A ‘blue community’ is a municipality (or university, church, First Nation or association) that adopts a framework that:


  • recognizes water as a human right

  • prevents the sale of bottled water in public facilities and at municipal events

  • promotes publicly financed, owned and operated water and wastewater services.

On March 22, 2011, Burnaby, British Columbia became the first blue community in Canada. On September 18, 2013, Bern, Switzerland became the first international blue community. And on January 12, 2015, Tsal’alh, St’át’imc Territory became the first Indigenous blue community. The University of Bern and the Evangelisch-reformierte Kirchgemeinde Bern-Johannes Church have also become blue communities.
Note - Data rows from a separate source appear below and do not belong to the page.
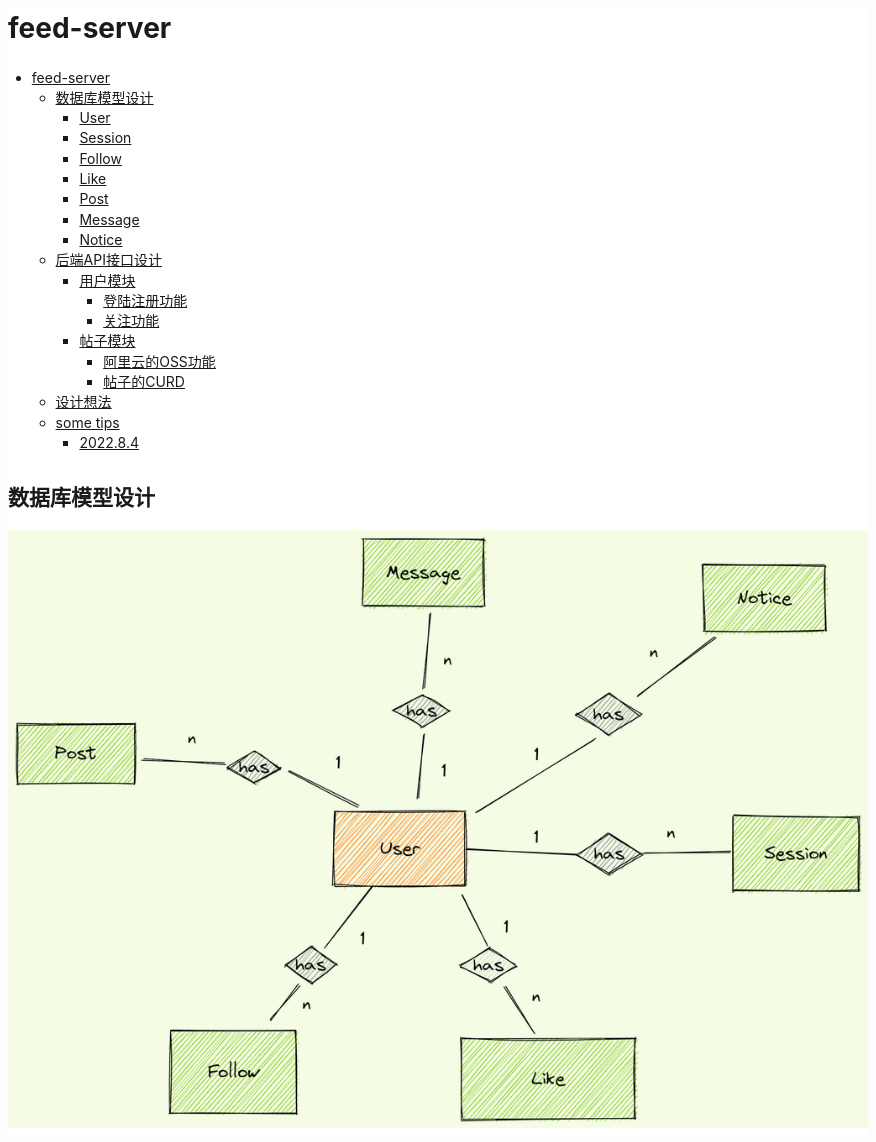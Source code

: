# feed-server

- [feed-server](#feed-server)
  - [数据库模型设计](#数据库模型设计)
    - [User](#user)
    - [Session](#session)
    - [Follow](#follow)
    - [Like](#like)
    - [Post](#post)
    - [Message](#message)
    - [Notice](#notice)
  - [后端API接口设计](#后端api接口设计)
    - [用户模块](#用户模块)
      - [登陆注册功能](#登陆注册功能)
      - [关注功能](#关注功能)
    - [帖子模块](#帖子模块)
      - [阿里云的OSS功能](#阿里云的oss功能)
      - [帖子的CURD](#帖子的curd)
  - [设计想法](#设计想法)
  - [some tips](#some-tips)
    - [2022.8.4](#202284)

## 数据库模型设计

![](../imgs/ER.png)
The largest blue communities in this country are Burnaby (population 223,220), St. Catharines (131,990), Ajax, (109,600), Thunder Bay (108,359), and North Vancouver (84,412). All together, there are now 1,034,515 people in Canada who live in communities recognized as blue communities. Internationally, there is now Paris (population 2.244 million), Bern (130,015) and Cambuquira (13,299) for a total of 2,387,314 people.


When Barlow presented the first European blue community certificate in Switzerland, she said, “It is my fervent hope that your undertaking today will be the beginning of a European-wide movement that will one day reach across the whole world.”


That hope now appears to be coming true.


The Blue Communities Project is a joint initiative of the Blue Planet Project, the Canadian Union of Public Employees (CUPE) and the Council of Canadians. This project builds on nearly two decades of Water Watch work in coalition with many other groups to protect and promote public water.


To learn more about our Blue Communities Project, and to see a complete listing of blue communities, please go to our campaign web-page here.


Tomorrow, Barlow will be speaking on the right to water at Université Paris-Dauphine.